Scenario: StreamPulse Revenue Pipeline (Slow!)
The StreamPulse revenue pipeline has been running for 45+ minutes in production. Management wants it under 10 minutes. The pipeline:

Reads listening events, subscription data, and ad revenue
Joins them into a unified revenue DataFrame
Produces 6 reports: genre revenue, regional breakdown, subscription analysis, ad performance, artist payouts, and a daily summary
The current code has multiple performance anti-patterns. Your job: fix them.



In [1]:
# Part 1: Set Up the "Slow" Environment

# Intentionally misconfigured SparkSession:

from pyspark.sql import SparkSession
from pyspark.sql.functions import *
from pyspark.sql.window import Window
import random
import time

# ANTI-PATTERN: broadcast disabled, too many shuffle partitions
spark = SparkSession.builder \
    .appName("StreamPulse-Revenue-SLOW") \
    .config("spark.sql.shuffle.partitions", "200") \
    .config("spark.sql.adaptive.enabled", "false") \
    .config("spark.sql.autoBroadcastJoinThreshold", "-1") \
    .getOrCreate()

print("‚úÖ SparkSession created (intentionally misconfigured)")

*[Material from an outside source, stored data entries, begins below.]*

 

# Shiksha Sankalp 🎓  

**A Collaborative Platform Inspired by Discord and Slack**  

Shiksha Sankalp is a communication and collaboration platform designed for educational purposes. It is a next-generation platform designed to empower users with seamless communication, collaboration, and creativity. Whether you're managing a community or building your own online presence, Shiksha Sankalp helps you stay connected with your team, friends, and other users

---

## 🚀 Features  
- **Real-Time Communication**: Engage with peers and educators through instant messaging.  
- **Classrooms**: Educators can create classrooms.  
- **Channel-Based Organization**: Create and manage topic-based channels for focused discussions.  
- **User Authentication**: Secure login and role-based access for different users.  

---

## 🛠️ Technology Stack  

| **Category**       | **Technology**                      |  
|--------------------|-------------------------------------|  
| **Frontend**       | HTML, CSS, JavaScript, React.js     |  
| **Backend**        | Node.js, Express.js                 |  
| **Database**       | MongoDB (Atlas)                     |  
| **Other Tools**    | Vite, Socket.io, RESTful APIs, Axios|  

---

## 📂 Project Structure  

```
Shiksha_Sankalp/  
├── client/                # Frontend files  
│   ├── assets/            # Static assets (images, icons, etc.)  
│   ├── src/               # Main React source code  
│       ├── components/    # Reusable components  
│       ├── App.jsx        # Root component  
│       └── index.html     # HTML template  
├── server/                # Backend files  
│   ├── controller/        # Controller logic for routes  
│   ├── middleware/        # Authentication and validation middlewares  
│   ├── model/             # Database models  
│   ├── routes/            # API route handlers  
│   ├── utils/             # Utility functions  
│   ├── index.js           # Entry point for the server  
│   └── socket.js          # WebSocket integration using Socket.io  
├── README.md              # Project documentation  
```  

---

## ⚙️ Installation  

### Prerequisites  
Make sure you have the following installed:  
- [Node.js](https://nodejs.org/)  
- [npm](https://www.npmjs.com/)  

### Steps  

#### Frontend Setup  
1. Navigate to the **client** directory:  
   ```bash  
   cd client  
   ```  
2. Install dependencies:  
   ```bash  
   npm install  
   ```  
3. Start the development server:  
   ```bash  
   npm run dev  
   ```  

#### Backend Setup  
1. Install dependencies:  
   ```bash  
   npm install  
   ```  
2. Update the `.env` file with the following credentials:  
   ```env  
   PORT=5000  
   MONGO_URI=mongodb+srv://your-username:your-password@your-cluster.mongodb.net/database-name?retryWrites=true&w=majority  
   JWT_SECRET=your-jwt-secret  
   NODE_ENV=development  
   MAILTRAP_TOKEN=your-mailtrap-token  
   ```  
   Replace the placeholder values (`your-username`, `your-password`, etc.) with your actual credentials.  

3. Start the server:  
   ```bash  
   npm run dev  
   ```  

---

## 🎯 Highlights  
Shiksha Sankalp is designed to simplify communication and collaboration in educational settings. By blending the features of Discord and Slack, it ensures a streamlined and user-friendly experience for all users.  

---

‚úÖ SparkSession created (intentionally misconfigured)


In [3]:
# Generate the revenue dataset:

import builtins
import random

N = 600000

# Events (large)
event_data = []
for i in range(N):
    event_data.append((
        f"EVT-{i+1:07d}",
        f"USR-{random.randint(1, 100000):06d}",
        f"ART-{random.randint(1, 5000):05d}",
        random.choice(["Pop", "Rock", "Hip-Hop", "Jazz", "Electronic", "R&B", "Country", "Classical"]),
        random.choice(["North America", "Europe", "Asia Pacific", "Latin America", "Africa"]),
        random.randint(15, 350),
        random.choice([True, False]),
        random.choice(["mobile", "desktop", "smart_speaker", "tablet", "car", "tv"]),
        f"2024-{random.randint(1,12):02d}-{random.randint(1,28):02d}",
    ))

events = spark.createDataFrame(event_data,
    ["event_id", "user_id", "artist_id", "genre", "region",
     "duration_sec", "completed", "device", "event_date"]) \
    .withColumn("event_date", col("event_date").cast("date")) \
    .withColumn("month", month(col("event_date")))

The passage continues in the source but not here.